Seit die Teuerungen stellt sich immer öfters die Frage, wie denn die Strompreise zustande kommen und wieso es überhaupt zu diesen Preisexplosionen gekommen ist. Klaus Gugler, Ökonom an der Wirtschaftsuniversität Wien (WU) erklärt im Interview mit PULS 24 das Prinzip der sogenannten Merit-Order. 
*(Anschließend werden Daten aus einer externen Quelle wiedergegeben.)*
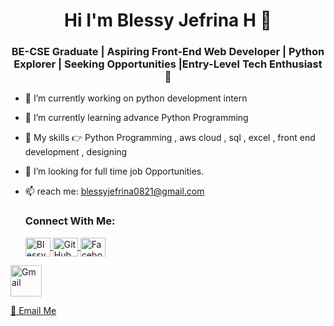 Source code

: <h1 align="center">  Hi I'm Blessy Jefrina H 👋 </h1>
<h3 align="center"> BE-CSE Graduate | Aspiring Front-End Web Developer | Python Explorer | Seeking Opportunities |Entry-Level Tech Enthusiast 🚀 </h3>


- 🔭 I’m currently working on python development intern

- 🌱 I’m currently learning advance Python Programming 

- 👯 My skills 👉 Python Programming , aws cloud , sql , excel ,  front end development , designing 

- 🤔 I’m looking for full time job Opportunities.

- 📫 reach me: blessyjefrina0821@gmail.com 

  <h3 align="left"> Connect With Me:</h3>
  <p align="left">
  <a href="https://www.linkedin.com/in/blessyjefrina/" target="blank"><img align="center" src="https://raw.githubusercontent.com/rahuldkjain/github-profile-readme-generator/master/src/images/icons/Social/linked-in-alt.svg" alt="Blessy Jefrina H" height="30" width="40" /> </a>
  <a href="https://github.com/blessy721">
  <img src="https://github.com/favicon.ico" alt="GitHub" width="40" height="30" align="center"> </a>
  <a href="https://www.facebook.com/Jefrina">
  <img src="https://png.pngtree.com/png-vector/20230225/ourmid/pngtree-facebook-social-media-logo-png-image_6618432.png" alt="Facebook" width="40" height="30" align="center"> </a>
 <a href="mailto:blessyjefrina0821@gmail.com">
  <img src="https://image-url-to-gmail-icon.png" alt="Gmail" width="50">
</a>

 
</p>
 <a href="mailto:blessyjefrina0821@gmail.com">
  📧 Email Me
</a>




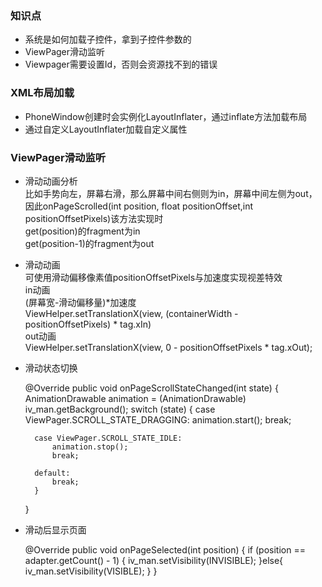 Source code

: ### 知识点

- 系统是如何加载子控件，拿到子控件参数的  
- ViewPager滑动监听
- Viewpager需要设置Id，否则会资源找不到的错误 

### XML布局加载

- PhoneWindow创建时会实例化LayoutInflater，通过inflate方法加载布局  
- 通过自定义LayoutInflater加载自定义属性  

### ViewPager滑动监听  

- 滑动动画分析  
比如手势向左，屏幕右滑，那么屏幕中间右侧则为in，屏幕中间左侧为out，因此onPageScrolled(int position, float positionOffset,int positionOffsetPixels)该方法实现时   
get(position)的fragment为in  
get(position-1)的fragment为out  

- 滑动动画  
可使用滑动偏移像素值positionOffsetPixels与加速度实现视差特效  
in动画  
(屏幕宽-滑动偏移量)*加速度  
ViewHelper.setTranslationX(view, (containerWidth - positionOffsetPixels) * tag.xIn)  
out动画   
ViewHelper.setTranslationX(view, 0 - positionOffsetPixels * tag.xOut);

- 滑动状态切换  

    @Override
	public void onPageScrollStateChanged(int state) {
		AnimationDrawable animation = (AnimationDrawable) iv_man.getBackground();
		switch (state) {
		case ViewPager.SCROLL_STATE_DRAGGING:
			animation.start();
			break;
			
		case ViewPager.SCROLL_STATE_IDLE:
			animation.stop();
			break;
			
		default:
			break;
		}
	}

- 滑动后显示页面  

	@Override
	public void onPageSelected(int position) {
		if (position == adapter.getCount() - 1) {
			iv_man.setVisibility(INVISIBLE);
		}else{
			iv_man.setVisibility(VISIBLE);
		}
	}    


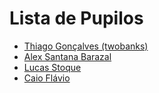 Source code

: # Lista de Pupilos

- [Thiago Gonçalves (twobanks)](/pupilos/perfis/twobanks.md)
- [Alex Santana Barazal](/pupilos/perfis/AlexBarazal.md)
- [Lucas Stoque](/pupilos/perfis/Stoque.md)
- [Caio Flávio](/pupilos/perfis/caio.md) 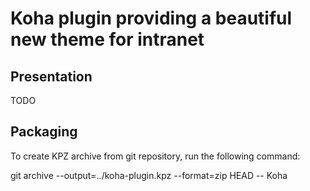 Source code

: # Koha plugin providing a beautiful new theme for intranet

## Presentation

TODO

## Packaging

To create KPZ archive from git repository, run the following command:

  git archive --output=../koha-plugin.kpz --format=zip HEAD -- Koha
Strom kann mittels Wind- oder Wasserkraft, Sonne, Biomasseanlagen, Gas oder Kernenergie gewonnen werden. Der Strompreis wird gebildet auf dem Großhandelsmärkten. In Österreich ist das die Strombörse Energy Exchange Austria (EXAA). Stromanbieter, wie zum Beispiel der Verbund, aber auch andere Händler legen dort ihre Angebote. Nachfrager für Strom, wie etwa der Industriekonzern Voestalpine, platzieren dort ebenfalls ihre Angebote. Der Preis bilde sich, wo Angebot und Nachfrage zusammenkommen, erklärt Gugler.

Was ist die Merit Order? 

Die Merit-Order ist ein Mechanismus zur Preisbestimmung. Das englische Wort "Merit" heißt so viel wie "Leistung" oder "Vorzug" und das Wort "Order" kann übersetzt werden mit "Reihenfolge". Das Prinzip der Merit-Order  - im Strombereich - beschreibt die Nutzungsreihenfolge von Kraftwerken: Wann wird welches Kraftwerk genutzt und zugeschaltet.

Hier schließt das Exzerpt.